Exercise description: Beginning at the first line of the material, output each line exactly until you reach and include the line containing "Song playback can". Leave every picture out.

Given data:
..........
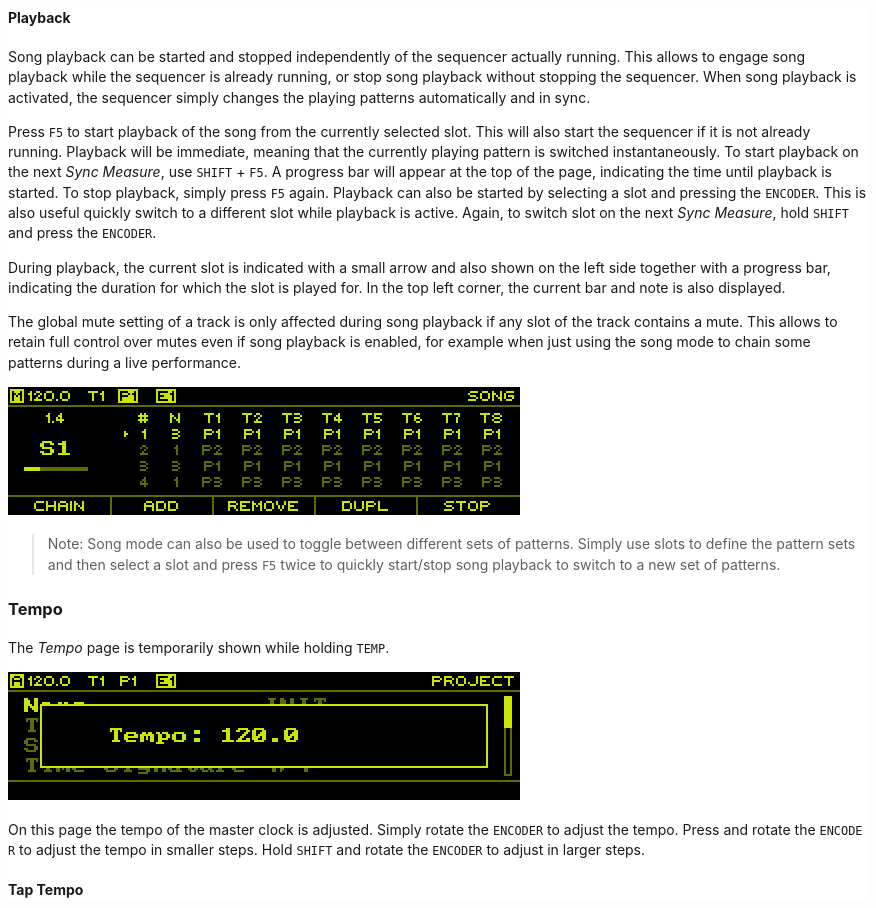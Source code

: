 <h4>Playback</h4>

Song playback can be started and stopped independently of the sequencer actually running. This allows to engage song playback while the sequencer is already running, or stop song playback without stopping the sequencer. When song playback is activated, the sequencer simply changes the playing patterns automatically and in sync.

Press `F5` to start playback of the song from the currently selected slot. This will also start the sequencer if it is not already running. Playback will be immediate, meaning that the currently playing pattern is switched instantaneously. To start playback on the next _Sync Measure_, use `SHIFT` + `F5`. A progress bar will appear at the top of the page, indicating the time until playback is started. To stop playback, simply press `F5` again. Playback can also be started by selecting a slot and pressing the `ENCODER`. This is also useful quickly switch to a different slot while playback is active. Again, to switch slot on the next _Sync Measure_, hold `SHIFT` and press the `ENCODER`.

During playback, the current slot is indicated with a small arrow and also shown on the left side together with a progress bar, indicating the duration for which the slot is played for. In the top left corner, the current bar and note is also displayed.

The global mute setting of a track is only affected during song playback if any slot of the track contains a mute. This allows to retain full control over mutes even if song playback is enabled, for example when just using the song mode to chain some patterns during a live performance.

![](images/page-song-playback.png)

> Note: Song mode can also be used to toggle between different sets of patterns. Simply use slots to define the pattern sets and then select a slot and press `F5` twice to quickly start/stop song playback to switch to a new set of patterns.



<h3 id="pages-tempo">Tempo</h3>

The _Tempo_ page is temporarily shown while holding `TEMP`.

![](images/page-tempo.png)

On this page the tempo of the master clock is adjusted. Simply rotate the `ENCODER` to adjust the tempo. Press and rotate the `ENCODER` to adjust the tempo in smaller steps. Hold `SHIFT` and rotate the `ENCODER` to adjust in larger steps.

<h4>Tap Tempo</h4>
..........
Task output:
Source code

: <h4>Playback</h4>

Song playback can be started and stopped independently of the sequencer actually running. This allows to engage song playback while the sequencer is already running, or stop song playback without stopping the sequencer. When song playback is activated, the sequencer simply changes the playing patterns automatically and in sync.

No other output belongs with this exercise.